On Sep 23, 2007, at 11:38 AM, chawkswrth at aol.com wrote:

> Good Morning!
> I come to all of you, seeking some help, please. Both my Mother and  
> I are about at the end of our rope.
> My Grandfather (her Father) is 101. He is in poor health, weak,  
> with very painful Arthritis. We are having a great deal of trouble  
> finding things that he will eat.
> He is awaiting dentures, so he has no teeth. He wants 'mushy food'
> He complains that what we fix has no taste. He can only taste sweet  
> things, which is not unusual. The sweet taste buds are the first to  
> develope and the last to go.
> He may eat about 3-4 bites and then says he is full. No room for  
> anything except pudding or jello.
> I need something easily eaten, tasty, and packed as full of  
> nutrition as possible. I have started him on Boost Milk shakes,  
> but, man cannot live by milkshakes alone....

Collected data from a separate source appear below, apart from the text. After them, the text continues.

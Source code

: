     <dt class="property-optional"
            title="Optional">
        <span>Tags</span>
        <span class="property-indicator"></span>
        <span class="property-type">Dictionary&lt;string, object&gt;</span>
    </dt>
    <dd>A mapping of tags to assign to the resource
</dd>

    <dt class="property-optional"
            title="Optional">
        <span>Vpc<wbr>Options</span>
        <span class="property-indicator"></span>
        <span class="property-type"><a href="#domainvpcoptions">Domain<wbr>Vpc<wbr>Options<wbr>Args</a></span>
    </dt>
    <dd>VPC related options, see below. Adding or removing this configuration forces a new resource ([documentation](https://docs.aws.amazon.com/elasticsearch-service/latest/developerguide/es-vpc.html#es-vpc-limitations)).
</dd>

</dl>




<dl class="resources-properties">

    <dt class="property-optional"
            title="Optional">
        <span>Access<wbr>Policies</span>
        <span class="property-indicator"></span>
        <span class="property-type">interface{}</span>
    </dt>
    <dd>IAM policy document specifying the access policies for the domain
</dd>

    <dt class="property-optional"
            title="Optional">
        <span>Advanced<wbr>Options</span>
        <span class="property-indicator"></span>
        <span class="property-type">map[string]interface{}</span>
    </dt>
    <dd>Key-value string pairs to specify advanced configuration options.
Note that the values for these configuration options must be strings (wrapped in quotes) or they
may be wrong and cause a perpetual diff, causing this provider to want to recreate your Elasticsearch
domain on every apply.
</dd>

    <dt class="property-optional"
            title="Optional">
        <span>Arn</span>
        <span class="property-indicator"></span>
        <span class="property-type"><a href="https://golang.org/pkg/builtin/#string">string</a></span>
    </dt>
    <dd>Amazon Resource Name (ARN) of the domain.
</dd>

One of the things I've seen repeated in medieval cookbooks may  
actually be applicable here.  Quince is sometimes described in  
recipes as being able to strengthen the stomach and improve the  
appetite.  Fruit preserves in general might be good (quince preserves  
if you can find them - email me off list about this) - on toast or  
waffles or whatnot.  They're sweet, and still have a hint of  
nutritional value in there somewhere.

Similarly, finely chopped apples boiled in almond milk, with sugar  
and a little spice might be good.  It's a nice and inoffensive sweet  

Lastly, when I was young my grandmother would give me milktoast when  
I was sick - essentially torn up cinnamon toast in a bowl with warm  
milk poured on it.  Surprisingly enough, I've also seen medieval  
texts that suggest giving milktoast to the sick.  Some things never  

- Doc

265. Take brede of paynemayn, an caste on a potte, an than choppe  
hem, an caste salt ther-on, an let hem reste a forlongwey or to, and  
serue it forth in a dysshe, as men seruyth furmenty wyth venyson.